START DATA FOR REVIEW

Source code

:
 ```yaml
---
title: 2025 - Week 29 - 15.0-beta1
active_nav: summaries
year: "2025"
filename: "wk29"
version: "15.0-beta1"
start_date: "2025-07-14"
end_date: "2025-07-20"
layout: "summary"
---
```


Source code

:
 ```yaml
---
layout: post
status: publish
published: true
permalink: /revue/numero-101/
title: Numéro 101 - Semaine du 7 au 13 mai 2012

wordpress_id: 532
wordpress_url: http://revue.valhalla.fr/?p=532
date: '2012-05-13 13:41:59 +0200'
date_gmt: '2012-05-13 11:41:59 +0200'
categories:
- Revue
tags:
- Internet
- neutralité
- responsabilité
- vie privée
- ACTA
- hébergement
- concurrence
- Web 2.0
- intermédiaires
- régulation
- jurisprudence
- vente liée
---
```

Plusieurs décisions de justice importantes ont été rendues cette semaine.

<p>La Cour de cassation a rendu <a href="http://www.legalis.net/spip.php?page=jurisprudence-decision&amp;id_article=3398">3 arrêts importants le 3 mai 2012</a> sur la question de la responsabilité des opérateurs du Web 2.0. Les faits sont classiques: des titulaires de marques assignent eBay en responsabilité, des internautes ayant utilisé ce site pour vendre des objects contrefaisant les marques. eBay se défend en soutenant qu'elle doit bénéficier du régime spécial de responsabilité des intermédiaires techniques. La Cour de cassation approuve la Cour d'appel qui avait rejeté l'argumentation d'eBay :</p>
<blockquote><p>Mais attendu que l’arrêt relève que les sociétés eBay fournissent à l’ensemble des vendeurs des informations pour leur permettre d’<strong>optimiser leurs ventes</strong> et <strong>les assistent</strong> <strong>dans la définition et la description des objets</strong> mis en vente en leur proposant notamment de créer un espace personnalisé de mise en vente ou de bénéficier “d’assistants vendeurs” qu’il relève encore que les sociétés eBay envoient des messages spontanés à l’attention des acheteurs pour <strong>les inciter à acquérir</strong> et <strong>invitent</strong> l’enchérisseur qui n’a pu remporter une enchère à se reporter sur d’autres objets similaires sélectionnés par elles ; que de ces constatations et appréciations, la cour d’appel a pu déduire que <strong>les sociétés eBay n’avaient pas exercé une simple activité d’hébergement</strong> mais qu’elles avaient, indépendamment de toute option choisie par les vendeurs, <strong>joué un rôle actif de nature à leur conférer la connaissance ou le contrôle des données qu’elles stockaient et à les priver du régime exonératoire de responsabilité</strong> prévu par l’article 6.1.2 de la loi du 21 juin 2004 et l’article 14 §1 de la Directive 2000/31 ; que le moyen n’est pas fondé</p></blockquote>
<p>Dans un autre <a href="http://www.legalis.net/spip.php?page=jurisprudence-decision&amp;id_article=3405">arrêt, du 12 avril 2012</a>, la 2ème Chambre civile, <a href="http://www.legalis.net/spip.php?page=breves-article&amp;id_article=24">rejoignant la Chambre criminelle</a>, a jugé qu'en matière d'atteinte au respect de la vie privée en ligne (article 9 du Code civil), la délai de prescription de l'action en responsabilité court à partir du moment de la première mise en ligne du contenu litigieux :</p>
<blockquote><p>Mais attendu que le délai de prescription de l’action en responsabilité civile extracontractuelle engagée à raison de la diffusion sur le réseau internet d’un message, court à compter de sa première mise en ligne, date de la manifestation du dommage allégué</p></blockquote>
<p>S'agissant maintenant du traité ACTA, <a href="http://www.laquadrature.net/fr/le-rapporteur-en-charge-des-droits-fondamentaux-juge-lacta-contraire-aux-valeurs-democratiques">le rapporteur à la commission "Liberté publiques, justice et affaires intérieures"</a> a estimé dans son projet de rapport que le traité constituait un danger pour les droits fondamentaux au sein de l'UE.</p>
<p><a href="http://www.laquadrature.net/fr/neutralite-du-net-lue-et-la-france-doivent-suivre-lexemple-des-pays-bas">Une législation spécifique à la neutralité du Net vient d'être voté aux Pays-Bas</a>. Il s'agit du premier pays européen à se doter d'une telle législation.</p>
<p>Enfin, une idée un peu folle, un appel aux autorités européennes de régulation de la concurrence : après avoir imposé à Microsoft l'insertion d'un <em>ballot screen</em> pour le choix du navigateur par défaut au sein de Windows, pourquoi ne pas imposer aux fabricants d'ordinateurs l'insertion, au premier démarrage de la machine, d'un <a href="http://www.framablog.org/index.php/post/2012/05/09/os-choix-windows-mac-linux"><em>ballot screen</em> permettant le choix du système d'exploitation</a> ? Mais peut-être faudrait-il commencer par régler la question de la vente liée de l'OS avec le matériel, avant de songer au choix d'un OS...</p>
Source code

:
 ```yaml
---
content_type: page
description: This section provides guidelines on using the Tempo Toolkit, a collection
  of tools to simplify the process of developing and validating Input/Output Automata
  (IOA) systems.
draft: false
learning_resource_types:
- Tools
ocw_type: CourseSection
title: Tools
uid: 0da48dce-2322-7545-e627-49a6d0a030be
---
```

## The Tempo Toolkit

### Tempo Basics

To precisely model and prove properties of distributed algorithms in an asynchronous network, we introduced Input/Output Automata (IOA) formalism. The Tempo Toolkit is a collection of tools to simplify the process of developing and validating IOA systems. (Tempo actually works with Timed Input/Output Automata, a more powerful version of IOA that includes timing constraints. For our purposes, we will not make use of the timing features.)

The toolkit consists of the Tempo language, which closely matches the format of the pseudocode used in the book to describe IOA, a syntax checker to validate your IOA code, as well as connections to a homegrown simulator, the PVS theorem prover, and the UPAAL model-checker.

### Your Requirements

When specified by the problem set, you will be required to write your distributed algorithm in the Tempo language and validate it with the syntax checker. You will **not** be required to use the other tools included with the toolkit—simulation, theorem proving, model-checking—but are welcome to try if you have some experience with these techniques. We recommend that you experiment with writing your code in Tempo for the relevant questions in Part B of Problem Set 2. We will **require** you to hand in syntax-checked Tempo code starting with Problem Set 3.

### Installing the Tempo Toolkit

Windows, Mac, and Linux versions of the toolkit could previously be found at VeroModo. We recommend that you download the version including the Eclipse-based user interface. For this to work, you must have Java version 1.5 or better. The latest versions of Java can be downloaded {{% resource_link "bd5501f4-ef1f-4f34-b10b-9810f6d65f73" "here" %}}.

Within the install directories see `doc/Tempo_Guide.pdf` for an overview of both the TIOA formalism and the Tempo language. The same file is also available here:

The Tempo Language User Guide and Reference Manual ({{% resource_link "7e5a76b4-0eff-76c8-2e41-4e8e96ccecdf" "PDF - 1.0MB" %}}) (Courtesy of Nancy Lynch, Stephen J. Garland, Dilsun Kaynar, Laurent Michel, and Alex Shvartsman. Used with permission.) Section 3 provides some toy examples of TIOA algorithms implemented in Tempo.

END DATA FOR REVIEW

REQUIRED ACTION => Scan the records for the word "justice" and copy every line where it is found.

TASK RESULT =>
Plusieurs décisions de justice importantes ont été rendues cette semaine.
<p>S'agissant maintenant du traité ACTA, <a href="http://www.laquadrature.net/fr/le-rapporteur-en-charge-des-droits-fondamentaux-juge-lacta-contraire-aux-valeurs-democratiques">le rapporteur à la commission "Liberté publiques, justice et affaires intérieures"</a> a estimé dans son projet de rapport que le traité constituait un danger pour les droits fondamentaux au sein de l'UE.</p>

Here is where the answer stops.